● Your task
The answer must consist of each line of the records below that contains the string "Compatible".

● Dataset records
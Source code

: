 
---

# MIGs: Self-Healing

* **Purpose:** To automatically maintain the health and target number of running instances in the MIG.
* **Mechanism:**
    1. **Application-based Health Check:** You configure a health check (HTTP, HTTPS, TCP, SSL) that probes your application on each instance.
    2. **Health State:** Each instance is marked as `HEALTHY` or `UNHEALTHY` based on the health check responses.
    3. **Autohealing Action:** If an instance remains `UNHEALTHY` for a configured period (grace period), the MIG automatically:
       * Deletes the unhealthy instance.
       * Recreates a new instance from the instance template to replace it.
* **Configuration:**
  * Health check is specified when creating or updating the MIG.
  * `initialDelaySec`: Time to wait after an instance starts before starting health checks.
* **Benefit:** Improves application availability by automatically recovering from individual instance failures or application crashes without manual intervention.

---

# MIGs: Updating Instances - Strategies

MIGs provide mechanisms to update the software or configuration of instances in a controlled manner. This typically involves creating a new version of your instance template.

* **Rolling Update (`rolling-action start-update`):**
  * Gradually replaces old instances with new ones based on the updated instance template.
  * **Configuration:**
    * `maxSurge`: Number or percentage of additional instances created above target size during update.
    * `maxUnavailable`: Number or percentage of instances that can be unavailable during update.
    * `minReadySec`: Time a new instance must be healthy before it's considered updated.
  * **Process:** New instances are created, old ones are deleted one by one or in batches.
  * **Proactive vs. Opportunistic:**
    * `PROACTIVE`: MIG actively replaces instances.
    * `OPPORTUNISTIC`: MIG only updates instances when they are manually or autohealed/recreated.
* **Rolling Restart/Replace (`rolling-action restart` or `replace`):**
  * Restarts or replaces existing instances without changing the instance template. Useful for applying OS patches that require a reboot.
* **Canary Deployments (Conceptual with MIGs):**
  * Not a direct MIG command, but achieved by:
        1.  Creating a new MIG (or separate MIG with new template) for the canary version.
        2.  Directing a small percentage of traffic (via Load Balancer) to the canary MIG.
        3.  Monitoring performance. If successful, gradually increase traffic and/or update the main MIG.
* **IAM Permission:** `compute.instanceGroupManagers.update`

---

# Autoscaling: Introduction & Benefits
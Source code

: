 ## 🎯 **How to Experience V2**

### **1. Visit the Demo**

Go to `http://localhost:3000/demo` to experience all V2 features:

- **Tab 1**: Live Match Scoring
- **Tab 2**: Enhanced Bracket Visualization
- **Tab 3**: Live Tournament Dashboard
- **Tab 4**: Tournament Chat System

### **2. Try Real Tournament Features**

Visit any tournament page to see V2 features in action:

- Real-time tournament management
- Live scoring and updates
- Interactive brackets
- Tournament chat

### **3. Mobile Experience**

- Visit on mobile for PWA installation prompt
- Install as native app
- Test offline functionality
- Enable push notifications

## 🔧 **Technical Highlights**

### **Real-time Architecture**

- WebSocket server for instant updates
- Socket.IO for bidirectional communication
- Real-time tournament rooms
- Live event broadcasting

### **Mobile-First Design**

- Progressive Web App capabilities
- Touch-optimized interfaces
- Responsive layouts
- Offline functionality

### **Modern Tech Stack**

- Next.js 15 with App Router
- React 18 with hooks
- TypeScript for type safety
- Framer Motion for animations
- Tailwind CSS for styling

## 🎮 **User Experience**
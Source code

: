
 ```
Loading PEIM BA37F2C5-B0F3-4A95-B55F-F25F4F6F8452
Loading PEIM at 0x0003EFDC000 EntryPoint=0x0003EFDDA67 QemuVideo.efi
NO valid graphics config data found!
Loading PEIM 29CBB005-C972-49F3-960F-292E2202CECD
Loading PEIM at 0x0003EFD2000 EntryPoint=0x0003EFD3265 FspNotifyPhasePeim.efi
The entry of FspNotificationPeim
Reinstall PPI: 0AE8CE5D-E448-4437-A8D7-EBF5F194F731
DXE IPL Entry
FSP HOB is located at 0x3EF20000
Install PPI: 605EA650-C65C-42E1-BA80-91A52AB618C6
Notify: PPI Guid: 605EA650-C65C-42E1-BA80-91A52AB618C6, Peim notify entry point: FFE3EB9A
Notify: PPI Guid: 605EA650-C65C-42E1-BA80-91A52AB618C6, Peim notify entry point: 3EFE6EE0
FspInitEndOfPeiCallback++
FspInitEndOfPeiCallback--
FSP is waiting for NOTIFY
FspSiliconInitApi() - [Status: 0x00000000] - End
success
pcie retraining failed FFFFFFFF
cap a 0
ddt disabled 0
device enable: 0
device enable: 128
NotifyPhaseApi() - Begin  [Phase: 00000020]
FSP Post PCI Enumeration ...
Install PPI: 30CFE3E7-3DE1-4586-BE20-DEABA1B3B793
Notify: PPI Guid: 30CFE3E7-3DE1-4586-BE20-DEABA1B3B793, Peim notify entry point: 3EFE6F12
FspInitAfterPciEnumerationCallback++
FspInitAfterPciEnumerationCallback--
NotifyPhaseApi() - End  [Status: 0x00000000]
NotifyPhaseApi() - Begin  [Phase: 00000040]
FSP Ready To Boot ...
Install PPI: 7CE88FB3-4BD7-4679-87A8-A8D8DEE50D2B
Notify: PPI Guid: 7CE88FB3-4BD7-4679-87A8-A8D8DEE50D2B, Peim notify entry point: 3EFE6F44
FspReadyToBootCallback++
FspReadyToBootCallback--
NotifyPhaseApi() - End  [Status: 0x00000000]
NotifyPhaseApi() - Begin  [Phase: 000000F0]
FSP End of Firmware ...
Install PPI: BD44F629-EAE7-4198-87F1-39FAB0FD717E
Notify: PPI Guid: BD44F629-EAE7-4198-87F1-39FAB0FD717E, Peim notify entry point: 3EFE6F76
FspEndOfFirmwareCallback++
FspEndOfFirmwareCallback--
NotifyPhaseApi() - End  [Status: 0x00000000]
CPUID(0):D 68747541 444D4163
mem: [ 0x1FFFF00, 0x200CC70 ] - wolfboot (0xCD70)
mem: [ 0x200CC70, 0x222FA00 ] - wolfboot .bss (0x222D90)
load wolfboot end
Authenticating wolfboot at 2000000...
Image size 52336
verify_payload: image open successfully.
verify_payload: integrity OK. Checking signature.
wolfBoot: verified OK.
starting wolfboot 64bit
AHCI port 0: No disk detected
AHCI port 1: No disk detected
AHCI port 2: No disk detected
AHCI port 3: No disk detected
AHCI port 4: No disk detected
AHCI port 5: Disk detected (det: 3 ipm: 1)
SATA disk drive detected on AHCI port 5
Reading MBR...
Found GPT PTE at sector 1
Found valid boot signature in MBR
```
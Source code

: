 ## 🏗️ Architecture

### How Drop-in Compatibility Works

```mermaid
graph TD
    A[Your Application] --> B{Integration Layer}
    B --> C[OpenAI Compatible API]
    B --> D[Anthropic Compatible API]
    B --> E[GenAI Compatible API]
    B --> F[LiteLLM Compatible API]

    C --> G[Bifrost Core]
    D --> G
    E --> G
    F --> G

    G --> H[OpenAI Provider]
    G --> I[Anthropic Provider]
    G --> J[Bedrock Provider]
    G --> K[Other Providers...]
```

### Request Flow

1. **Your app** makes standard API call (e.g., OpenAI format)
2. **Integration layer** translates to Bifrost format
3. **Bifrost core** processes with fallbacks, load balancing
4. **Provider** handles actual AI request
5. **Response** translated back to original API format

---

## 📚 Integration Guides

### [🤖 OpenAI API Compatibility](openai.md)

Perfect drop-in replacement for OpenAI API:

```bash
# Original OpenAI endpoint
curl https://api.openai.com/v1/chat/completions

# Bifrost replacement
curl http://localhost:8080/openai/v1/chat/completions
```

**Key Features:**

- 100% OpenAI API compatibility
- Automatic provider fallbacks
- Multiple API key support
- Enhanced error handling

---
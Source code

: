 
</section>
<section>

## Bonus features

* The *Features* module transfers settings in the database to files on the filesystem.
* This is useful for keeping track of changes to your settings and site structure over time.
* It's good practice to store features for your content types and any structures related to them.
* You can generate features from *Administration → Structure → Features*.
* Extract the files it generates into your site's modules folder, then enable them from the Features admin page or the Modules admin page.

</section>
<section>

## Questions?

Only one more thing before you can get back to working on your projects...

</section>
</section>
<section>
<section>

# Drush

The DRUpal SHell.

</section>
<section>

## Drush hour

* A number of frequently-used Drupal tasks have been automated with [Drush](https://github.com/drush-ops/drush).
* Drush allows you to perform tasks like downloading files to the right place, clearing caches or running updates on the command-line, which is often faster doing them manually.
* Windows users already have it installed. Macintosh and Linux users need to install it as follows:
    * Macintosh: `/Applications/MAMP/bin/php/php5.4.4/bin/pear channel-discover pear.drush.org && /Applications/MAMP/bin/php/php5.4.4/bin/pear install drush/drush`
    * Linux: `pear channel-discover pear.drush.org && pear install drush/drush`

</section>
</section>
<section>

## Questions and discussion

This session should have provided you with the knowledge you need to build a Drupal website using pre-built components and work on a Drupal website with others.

● Solution below
    B --> C[OpenAI Compatible API]
    B --> D[Anthropic Compatible API]
    B --> E[GenAI Compatible API]
    B --> F[LiteLLM Compatible API]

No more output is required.